Just my opinion: It’s neither pinning nor trapping, just careful hitting, which isn’t illegal. They’re not technically being trapped, and clearly not pinned (since they’re not touching the wall or something). Sadly I believe that’s just one of the strong advantages V5 has over Cortex.


#3

This has happened to me, but it is sadly legal. You just have to practice adjusting your shots.


#4

They aren’t breaking rules. My team has been beaten in 4 tournaments by being pushed around by V5.


#5

My only observation was at some point it getting violent enough to tear the robot apart or damage it. Other than that I hate it but… yeah…


#6

Driving and defense are part of Vex. It is a sport, with robots. If you want hippy gentle time, go join FTC .
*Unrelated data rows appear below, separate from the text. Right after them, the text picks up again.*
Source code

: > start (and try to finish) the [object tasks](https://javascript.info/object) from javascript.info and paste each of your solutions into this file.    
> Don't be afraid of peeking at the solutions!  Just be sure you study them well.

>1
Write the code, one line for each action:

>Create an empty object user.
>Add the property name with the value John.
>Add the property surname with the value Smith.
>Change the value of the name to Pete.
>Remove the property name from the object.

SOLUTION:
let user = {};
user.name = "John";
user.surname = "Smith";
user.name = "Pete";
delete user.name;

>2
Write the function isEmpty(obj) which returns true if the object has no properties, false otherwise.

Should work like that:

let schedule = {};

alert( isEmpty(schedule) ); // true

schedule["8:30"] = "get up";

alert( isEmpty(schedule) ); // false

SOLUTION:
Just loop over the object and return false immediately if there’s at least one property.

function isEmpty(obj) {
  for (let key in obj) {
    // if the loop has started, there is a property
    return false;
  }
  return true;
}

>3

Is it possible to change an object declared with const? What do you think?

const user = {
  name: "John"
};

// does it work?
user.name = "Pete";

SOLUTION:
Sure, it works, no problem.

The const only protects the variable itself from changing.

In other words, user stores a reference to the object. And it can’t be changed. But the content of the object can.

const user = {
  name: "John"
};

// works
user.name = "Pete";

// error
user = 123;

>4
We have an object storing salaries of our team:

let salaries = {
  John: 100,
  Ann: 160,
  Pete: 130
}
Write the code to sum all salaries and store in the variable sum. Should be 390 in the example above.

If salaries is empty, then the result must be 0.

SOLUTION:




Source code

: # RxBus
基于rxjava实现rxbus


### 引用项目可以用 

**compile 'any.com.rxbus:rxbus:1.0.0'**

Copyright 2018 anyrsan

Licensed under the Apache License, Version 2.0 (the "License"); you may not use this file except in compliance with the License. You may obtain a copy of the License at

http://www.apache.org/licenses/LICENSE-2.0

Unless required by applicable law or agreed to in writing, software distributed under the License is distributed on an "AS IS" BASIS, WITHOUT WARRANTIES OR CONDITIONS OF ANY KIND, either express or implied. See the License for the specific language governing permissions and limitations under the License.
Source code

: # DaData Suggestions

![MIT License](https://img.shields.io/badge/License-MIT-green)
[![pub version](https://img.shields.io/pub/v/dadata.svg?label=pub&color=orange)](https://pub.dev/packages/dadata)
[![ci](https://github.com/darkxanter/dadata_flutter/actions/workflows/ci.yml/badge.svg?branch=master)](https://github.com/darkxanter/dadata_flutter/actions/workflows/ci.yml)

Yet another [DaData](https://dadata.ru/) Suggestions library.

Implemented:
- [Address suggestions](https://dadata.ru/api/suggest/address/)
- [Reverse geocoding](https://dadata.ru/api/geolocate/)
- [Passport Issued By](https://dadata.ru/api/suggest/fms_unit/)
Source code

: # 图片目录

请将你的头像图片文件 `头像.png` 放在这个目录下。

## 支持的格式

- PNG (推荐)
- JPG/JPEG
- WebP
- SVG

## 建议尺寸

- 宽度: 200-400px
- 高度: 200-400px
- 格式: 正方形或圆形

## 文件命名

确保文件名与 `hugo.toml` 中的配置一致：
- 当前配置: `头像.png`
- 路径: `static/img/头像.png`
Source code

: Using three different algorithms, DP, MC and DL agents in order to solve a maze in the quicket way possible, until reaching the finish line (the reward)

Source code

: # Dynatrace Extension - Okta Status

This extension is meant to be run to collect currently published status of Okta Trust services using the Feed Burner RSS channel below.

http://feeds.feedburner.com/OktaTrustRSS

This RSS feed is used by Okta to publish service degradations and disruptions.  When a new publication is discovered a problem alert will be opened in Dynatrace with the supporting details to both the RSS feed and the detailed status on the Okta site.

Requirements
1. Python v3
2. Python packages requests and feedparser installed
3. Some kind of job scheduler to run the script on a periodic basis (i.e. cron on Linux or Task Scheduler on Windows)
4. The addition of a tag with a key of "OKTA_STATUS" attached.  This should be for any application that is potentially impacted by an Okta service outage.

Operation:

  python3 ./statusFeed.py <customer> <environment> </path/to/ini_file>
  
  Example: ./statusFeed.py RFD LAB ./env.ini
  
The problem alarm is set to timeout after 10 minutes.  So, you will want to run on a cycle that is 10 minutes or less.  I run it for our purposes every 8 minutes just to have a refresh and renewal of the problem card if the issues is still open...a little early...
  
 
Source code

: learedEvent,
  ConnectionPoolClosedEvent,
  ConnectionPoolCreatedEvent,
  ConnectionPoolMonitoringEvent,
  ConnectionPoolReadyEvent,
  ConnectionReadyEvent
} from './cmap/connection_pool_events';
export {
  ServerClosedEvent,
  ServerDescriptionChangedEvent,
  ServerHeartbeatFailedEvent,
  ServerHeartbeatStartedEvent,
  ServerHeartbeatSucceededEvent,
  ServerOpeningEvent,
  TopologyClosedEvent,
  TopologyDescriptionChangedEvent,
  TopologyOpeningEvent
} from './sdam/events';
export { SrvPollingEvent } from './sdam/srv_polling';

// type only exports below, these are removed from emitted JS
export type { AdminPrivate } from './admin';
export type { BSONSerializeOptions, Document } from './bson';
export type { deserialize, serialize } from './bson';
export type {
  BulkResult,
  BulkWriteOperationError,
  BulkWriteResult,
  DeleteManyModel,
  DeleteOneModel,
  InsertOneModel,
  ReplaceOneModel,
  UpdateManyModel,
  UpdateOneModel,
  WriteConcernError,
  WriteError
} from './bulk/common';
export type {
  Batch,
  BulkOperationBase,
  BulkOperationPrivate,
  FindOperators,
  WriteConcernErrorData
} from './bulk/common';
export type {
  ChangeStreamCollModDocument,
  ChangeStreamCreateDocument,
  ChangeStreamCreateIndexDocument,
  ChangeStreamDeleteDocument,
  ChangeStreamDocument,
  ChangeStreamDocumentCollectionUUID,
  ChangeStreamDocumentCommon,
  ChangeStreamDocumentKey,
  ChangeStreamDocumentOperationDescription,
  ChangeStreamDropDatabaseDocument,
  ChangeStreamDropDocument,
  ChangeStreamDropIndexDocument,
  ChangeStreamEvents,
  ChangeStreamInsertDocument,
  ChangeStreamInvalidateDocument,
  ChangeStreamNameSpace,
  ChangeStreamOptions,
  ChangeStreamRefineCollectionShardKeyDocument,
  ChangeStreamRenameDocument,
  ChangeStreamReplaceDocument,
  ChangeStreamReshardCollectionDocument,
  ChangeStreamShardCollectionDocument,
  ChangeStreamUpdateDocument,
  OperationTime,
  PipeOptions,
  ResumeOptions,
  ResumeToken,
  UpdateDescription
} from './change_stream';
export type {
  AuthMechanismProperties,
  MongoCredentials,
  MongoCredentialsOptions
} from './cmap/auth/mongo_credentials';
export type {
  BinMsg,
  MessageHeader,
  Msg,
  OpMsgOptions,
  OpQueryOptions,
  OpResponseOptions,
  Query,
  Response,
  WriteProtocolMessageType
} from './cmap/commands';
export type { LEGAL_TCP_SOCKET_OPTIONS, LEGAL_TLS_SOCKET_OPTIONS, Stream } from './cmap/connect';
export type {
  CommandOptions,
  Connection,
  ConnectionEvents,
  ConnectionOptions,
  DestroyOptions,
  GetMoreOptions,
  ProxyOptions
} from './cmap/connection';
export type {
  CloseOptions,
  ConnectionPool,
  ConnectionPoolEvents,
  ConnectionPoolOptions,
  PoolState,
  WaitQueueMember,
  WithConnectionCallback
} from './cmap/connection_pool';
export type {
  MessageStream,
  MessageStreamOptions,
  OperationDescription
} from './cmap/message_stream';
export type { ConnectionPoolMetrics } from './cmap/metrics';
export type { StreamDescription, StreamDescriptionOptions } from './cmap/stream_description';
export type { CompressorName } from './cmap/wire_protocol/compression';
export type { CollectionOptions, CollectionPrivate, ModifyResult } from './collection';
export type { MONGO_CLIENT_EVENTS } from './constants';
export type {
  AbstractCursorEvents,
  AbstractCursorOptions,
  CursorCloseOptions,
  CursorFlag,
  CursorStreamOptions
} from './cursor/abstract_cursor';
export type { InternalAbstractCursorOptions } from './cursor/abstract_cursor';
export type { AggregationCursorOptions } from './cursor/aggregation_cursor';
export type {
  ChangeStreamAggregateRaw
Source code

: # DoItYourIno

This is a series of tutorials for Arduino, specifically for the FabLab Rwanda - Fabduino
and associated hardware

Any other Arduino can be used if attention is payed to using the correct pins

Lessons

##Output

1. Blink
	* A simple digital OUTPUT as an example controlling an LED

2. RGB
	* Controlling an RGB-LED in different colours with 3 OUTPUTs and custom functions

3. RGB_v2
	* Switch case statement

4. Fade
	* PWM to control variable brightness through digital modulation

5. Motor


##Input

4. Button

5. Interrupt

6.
Pinning is restricting you from leaving an area, not preventing you from entering or settling in one. Practice driving and shooting while people try and poke your robot with brooms and sticks. If you can dodge a broomba, you can dodge a roomba.


#7

Listen… I asked a simple question and was not taking up for anyone. It was not my robot and it is a simple question of at what point it it to violent or considered to be wreck-less?


#8

Rule G12 has your answers.


#9

Based on your description, there probably was no rule violation committed. The official definition of trapping is:

Trapping – A Robot status. A Robot is Trapping if it has restricted an opposing Robot into a small, confined area of the field, approximately the size of one foam field tile or less, and has not provided an avenue for escape. Trapping can be direct (e.g. pinning an opponent to a field perimeter wall) or indirect (e.g. preventing a Robot from escaping from a corner of the field).

The rule that addresses this is G14:

<G14>No Trapping for more than 5 seconds. A Robot may not Trap an opposing Robot for more than five (5) seconds during the Driver Controlled Period. A Trap is officially over once the Trapping Robot has moved away and the Robots are separated by at least two (2) feet (approximately one [1] foam tile). After ending a Trap, a Robot may not Trap the same Robot again for a duration of five (5) seconds; if a Team does Trap the same Robot again, the count will resume from where it left off when the Trapping Robot initially backed off.

I would interpret this to mean if the ramming robot has restricted the target robot to one tile or less, then the trapping count should begin. After the ramming robot backs up at least one tile away, they are required to wait a full five seconds before again making contact, or the count is not reset.

If the ramming robot followed the rules, I don’t think there is anything you can do. Sorry.


#10

You should also note that referees are trained to look for the “trapped” robot to try to escape. A stationary robot shooting at flags is not trying to escape a trap, and therefore another robot cannot be guilty of trapping.


#11

I used this ramming technique against a V5 2BC, and it was very effective. I am a Cortex robot with a steel chassis and locked omnis. I could not be pushed, and my defense was, objectively, pretty good.
I’m not good enough at driving and scouting to hit them and spin them towards flags they already shot (thus shooting at them would toggle them back to my color without any wasted shooting time on my part), which would be absolutely ideal, but I was able to make them miss a lot of shots.


#12

I think that’s just a perk of having V5. We’ve had the same thing happen to our Cortex bots to the point of barely having a chance to score so I don’t think there’s anything preventing it from happening in the rules.


#13

8m drives for cortex still produce more torque. 393 have a stall torque of 1Nm at 160rpm HS gearing, and V5 has a stall torque of 1Nm at 200 rpm. However, the V5s keep that same torque through around 30% of their speed range before it drops. They hardware limit V5 to reduce the stall current draw.

Also, I believe I spoke to one of the members of your team at the state championship a few weeks ago. I watched exactly what you were talking about happen, but part of it was driving. Your teams were up against 4mV5 when they were eliminated, and a lot of it was problems during autonomous, and an inability to shoot accurately while under defensive pressure, which was a problem with driving experience.


#14

Our autonomous was an issue in our last match for sure, but I don’t really see how driver experience could have possibly saved us.